Excerpted records Block Start

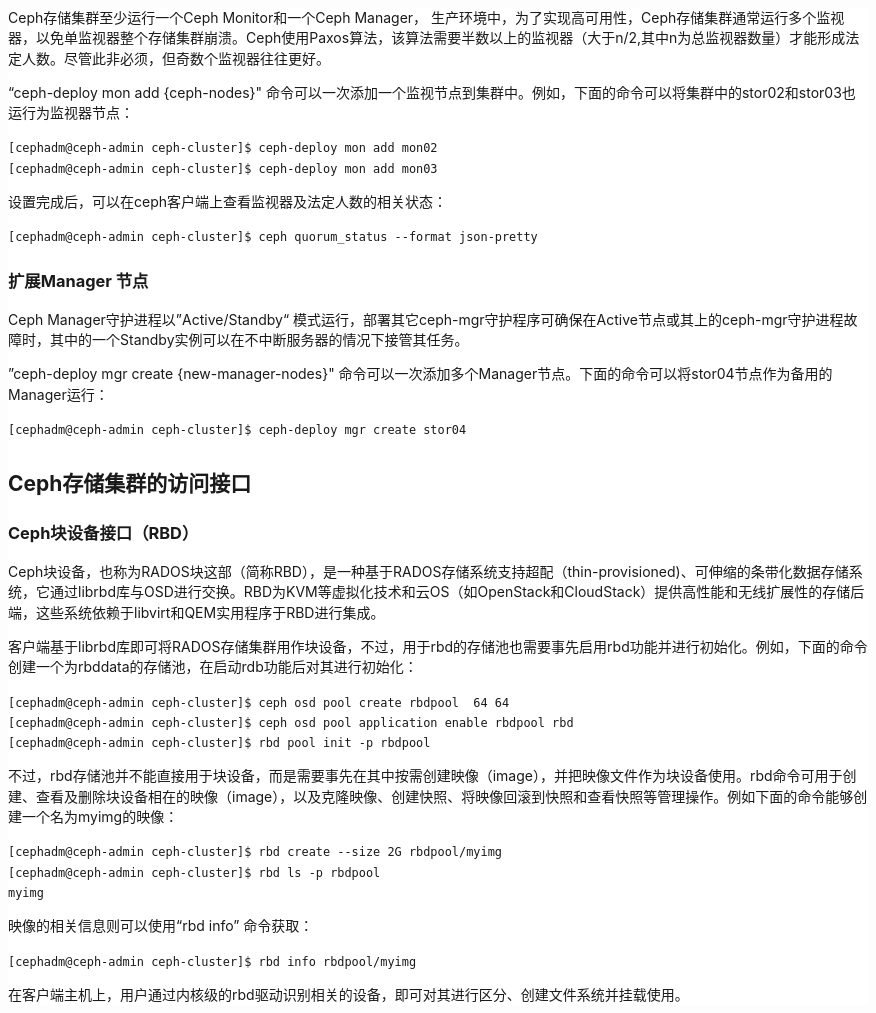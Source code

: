 Ceph存储集群至少运行一个Ceph Monitor和一个Ceph Manager， 生产环境中，为了实现高可用性，Ceph存储集群通常运行多个监视器，以免单监视器整个存储集群崩溃。Ceph使用Paxos算法，该算法需要半数以上的监视器（大于n/2,其中n为总监视器数量）才能形成法定人数。尽管此非必须，但奇数个监视器往往更好。

“ceph-deploy mon add {ceph-nodes}" 命令可以一次添加一个监视节点到集群中。例如，下面的命令可以将集群中的stor02和stor03也运行为监视器节点：

```
[cephadm@ceph-admin ceph-cluster]$ ceph-deploy mon add mon02
[cephadm@ceph-admin ceph-cluster]$ ceph-deploy mon add mon03
```

设置完成后，可以在ceph客户端上查看监视器及法定人数的相关状态：

```
[cephadm@ceph-admin ceph-cluster]$ ceph quorum_status --format json-pretty
```

### 扩展Manager 节点

Ceph Manager守护进程以”Active/Standby“ 模式运行，部署其它ceph-mgr守护程序可确保在Active节点或其上的ceph-mgr守护进程故障时，其中的一个Standby实例可以在不中断服务器的情况下接管其任务。

”ceph-deploy mgr create {new-manager-nodes}" 命令可以一次添加多个Manager节点。下面的命令可以将stor04节点作为备用的Manager运行：

```
[cephadm@ceph-admin ceph-cluster]$ ceph-deploy mgr create stor04
```

## Ceph存储集群的访问接口

### Ceph块设备接口（RBD）

Ceph块设备，也称为RADOS块这部（简称RBD），是一种基于RADOS存储系统支持超配（thin-provisioned)、可伸缩的条带化数据存储系统，它通过librbd库与OSD进行交换。RBD为KVM等虚拟化技术和云OS（如OpenStack和CloudStack）提供高性能和无线扩展性的存储后端，这些系统依赖于libvirt和QEM实用程序于RBD进行集成。

客户端基于librbd库即可将RADOS存储集群用作块设备，不过，用于rbd的存储池也需要事先启用rbd功能并进行初始化。例如，下面的命令创建一个为rbddata的存储池，在启动rdb功能后对其进行初始化：

```
[cephadm@ceph-admin ceph-cluster]$ ceph osd pool create rbdpool  64 64
[cephadm@ceph-admin ceph-cluster]$ ceph osd pool application enable rbdpool rbd
[cephadm@ceph-admin ceph-cluster]$ rbd pool init -p rbdpool
```

不过，rbd存储池并不能直接用于块设备，而是需要事先在其中按需创建映像（image），并把映像文件作为块设备使用。rbd命令可用于创建、查看及删除块设备相在的映像（image），以及克隆映像、创建快照、将映像回滚到快照和查看快照等管理操作。例如下面的命令能够创建一个名为myimg的映像：

```
[cephadm@ceph-admin ceph-cluster]$ rbd create --size 2G rbdpool/myimg
[cephadm@ceph-admin ceph-cluster]$ rbd ls -p rbdpool
myimg
```

映像的相关信息则可以使用“rbd info” 命令获取：

```
[cephadm@ceph-admin ceph-cluster]$ rbd info rbdpool/myimg
```

在客户端主机上，用户通过内核级的rbd驱动识别相关的设备，即可对其进行区分、创建文件系统并挂载使用。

Excerpted records Block End

_Action item_
Only the lines from the one containing "### Ceph块设备接口（RBD）" through the end of the data above are wanted, both ends included; restate them word for word.

_Solution to the exercise_
### Ceph块设备接口（RBD）

Ceph块设备，也称为RADOS块这部（简称RBD），是一种基于RADOS存储系统支持超配（thin-provisioned)、可伸缩的条带化数据存储系统，它通过librbd库与OSD进行交换。RBD为KVM等虚拟化技术和云OS（如OpenStack和CloudStack）提供高性能和无线扩展性的存储后端，这些系统依赖于libvirt和QEM实用程序于RBD进行集成。

客户端基于librbd库即可将RADOS存储集群用作块设备，不过，用于rbd的存储池也需要事先启用rbd功能并进行初始化。例如，下面的命令创建一个为rbddata的存储池，在启动rdb功能后对其进行初始化：

```
[cephadm@ceph-admin ceph-cluster]$ ceph osd pool create rbdpool  64 64
[cephadm@ceph-admin ceph-cluster]$ ceph osd pool application enable rbdpool rbd
[cephadm@ceph-admin ceph-cluster]$ rbd pool init -p rbdpool
```

不过，rbd存储池并不能直接用于块设备，而是需要事先在其中按需创建映像（image），并把映像文件作为块设备使用。rbd命令可用于创建、查看及删除块设备相在的映像（image），以及克隆映像、创建快照、将映像回滚到快照和查看快照等管理操作。例如下面的命令能够创建一个名为myimg的映像：

```
[cephadm@ceph-admin ceph-cluster]$ rbd create --size 2G rbdpool/myimg
[cephadm@ceph-admin ceph-cluster]$ rbd ls -p rbdpool
myimg
```

映像的相关信息则可以使用“rbd info” 命令获取：

```
[cephadm@ceph-admin ceph-cluster]$ rbd info rbdpool/myimg
```

在客户端主机上，用户通过内核级的rbd驱动识别相关的设备，即可对其进行区分、创建文件系统并挂载使用。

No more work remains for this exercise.